Go through the data line by line. Copy each one holding the string "using".

....

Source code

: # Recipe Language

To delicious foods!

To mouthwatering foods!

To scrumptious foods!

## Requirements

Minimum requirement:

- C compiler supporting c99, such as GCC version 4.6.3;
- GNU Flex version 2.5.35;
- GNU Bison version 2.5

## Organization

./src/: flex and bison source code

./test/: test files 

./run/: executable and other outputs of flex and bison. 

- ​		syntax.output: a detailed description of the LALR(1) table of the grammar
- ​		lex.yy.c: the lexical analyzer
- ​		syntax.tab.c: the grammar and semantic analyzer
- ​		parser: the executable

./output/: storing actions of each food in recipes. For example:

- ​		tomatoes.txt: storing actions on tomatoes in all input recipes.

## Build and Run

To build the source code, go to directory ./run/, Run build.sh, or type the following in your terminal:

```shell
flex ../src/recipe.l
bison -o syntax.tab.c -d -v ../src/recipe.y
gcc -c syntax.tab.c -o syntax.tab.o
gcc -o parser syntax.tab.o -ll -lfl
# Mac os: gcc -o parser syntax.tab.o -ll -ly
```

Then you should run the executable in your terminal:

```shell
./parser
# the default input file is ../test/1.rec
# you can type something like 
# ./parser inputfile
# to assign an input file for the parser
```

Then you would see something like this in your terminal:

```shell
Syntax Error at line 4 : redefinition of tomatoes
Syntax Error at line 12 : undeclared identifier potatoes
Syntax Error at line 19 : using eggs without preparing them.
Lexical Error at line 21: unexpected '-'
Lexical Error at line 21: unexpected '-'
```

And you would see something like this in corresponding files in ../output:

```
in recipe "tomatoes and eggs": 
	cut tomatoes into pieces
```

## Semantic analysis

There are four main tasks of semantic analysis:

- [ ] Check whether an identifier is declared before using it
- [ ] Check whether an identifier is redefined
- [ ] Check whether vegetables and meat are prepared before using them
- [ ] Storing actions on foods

....

#### Task response
Syntax Error at line 19 : using eggs without preparing them.
- [ ] Check whether an identifier is declared before using it
- [ ] Check whether vegetables and meat are prepared before using them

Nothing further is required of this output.